◆ EXERCISE REQUIREMENTS: The listing below contains a span that opens with the line containing "- _Is the final model" and closes with the line containing "### Reflection". Return that span exactly.

··· DATA FOR ANALYSIS

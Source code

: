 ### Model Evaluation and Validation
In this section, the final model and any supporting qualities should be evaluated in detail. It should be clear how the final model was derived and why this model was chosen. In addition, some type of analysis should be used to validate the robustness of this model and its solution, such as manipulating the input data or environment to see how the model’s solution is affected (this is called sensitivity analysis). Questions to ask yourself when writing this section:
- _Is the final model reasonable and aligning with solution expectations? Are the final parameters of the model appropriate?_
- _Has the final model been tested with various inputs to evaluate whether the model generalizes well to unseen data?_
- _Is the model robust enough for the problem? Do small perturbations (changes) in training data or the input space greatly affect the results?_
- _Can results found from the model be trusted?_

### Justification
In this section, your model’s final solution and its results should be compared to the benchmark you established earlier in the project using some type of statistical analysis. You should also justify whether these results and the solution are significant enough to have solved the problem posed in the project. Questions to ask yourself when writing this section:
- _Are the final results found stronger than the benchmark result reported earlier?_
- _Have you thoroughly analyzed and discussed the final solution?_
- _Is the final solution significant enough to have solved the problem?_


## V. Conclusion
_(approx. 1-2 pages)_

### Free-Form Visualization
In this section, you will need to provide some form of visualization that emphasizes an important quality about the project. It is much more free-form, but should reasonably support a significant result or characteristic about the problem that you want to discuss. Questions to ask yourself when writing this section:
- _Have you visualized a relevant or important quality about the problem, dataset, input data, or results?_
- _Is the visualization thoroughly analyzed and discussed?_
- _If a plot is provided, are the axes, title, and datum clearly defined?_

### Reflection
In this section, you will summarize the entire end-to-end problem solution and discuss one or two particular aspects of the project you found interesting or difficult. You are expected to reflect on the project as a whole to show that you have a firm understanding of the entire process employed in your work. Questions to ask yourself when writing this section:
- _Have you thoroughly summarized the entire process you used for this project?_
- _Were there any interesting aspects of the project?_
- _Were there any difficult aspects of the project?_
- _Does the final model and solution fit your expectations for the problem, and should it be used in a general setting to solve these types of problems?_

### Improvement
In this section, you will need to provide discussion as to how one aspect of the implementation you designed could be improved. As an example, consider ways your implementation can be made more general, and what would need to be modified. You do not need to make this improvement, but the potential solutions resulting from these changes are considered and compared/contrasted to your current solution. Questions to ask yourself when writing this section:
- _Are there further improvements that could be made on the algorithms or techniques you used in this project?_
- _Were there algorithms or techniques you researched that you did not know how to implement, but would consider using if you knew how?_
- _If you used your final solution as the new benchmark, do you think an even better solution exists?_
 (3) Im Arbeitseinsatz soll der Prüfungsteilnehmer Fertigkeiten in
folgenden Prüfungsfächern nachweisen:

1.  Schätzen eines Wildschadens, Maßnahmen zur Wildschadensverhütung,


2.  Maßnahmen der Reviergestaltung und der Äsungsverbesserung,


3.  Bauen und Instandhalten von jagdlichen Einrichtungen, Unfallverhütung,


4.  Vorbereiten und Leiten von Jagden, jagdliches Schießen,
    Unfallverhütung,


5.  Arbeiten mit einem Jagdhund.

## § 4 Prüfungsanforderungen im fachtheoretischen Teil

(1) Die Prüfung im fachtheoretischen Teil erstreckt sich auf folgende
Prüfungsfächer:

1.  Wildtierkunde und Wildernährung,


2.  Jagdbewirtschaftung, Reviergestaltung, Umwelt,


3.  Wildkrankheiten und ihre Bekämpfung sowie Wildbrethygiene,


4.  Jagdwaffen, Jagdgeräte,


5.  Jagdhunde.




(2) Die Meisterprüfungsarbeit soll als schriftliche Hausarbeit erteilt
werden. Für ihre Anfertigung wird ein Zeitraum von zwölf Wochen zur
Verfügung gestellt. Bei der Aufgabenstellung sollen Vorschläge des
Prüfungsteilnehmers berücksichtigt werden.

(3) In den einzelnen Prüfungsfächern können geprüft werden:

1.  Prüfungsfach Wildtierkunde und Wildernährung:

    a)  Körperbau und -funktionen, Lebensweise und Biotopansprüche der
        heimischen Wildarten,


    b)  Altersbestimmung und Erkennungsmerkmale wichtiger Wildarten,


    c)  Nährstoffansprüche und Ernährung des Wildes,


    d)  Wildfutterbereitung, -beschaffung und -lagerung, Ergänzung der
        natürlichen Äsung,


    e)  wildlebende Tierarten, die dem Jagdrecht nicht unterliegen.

······

◆ EXPECTED OUTPUT:
- _Is the final model reasonable and aligning with solution expectations? Are the final parameters of the model appropriate?_
- _Has the final model been tested with various inputs to evaluate whether the model generalizes well to unseen data?_
- _Is the model robust enough for the problem? Do small perturbations (changes) in training data or the input space greatly affect the results?_
- _Can results found from the model be trusted?_

### Justification
In this section, your model’s final solution and its results should be compared to the benchmark you established earlier in the project using some type of statistical analysis. You should also justify whether these results and the solution are significant enough to have solved the problem posed in the project. Questions to ask yourself when writing this section:
- _Are the final results found stronger than the benchmark result reported earlier?_
- _Have you thoroughly analyzed and discussed the final solution?_
- _Is the final solution significant enough to have solved the problem?_


## V. Conclusion
_(approx. 1-2 pages)_

### Free-Form Visualization
In this section, you will need to provide some form of visualization that emphasizes an important quality about the project. It is much more free-form, but should reasonably support a significant result or characteristic about the problem that you want to discuss. Questions to ask yourself when writing this section:
- _Have you visualized a relevant or important quality about the problem, dataset, input data, or results?_
- _Is the visualization thoroughly analyzed and discussed?_
- _If a plot is provided, are the axes, title, and datum clearly defined?_

### Reflection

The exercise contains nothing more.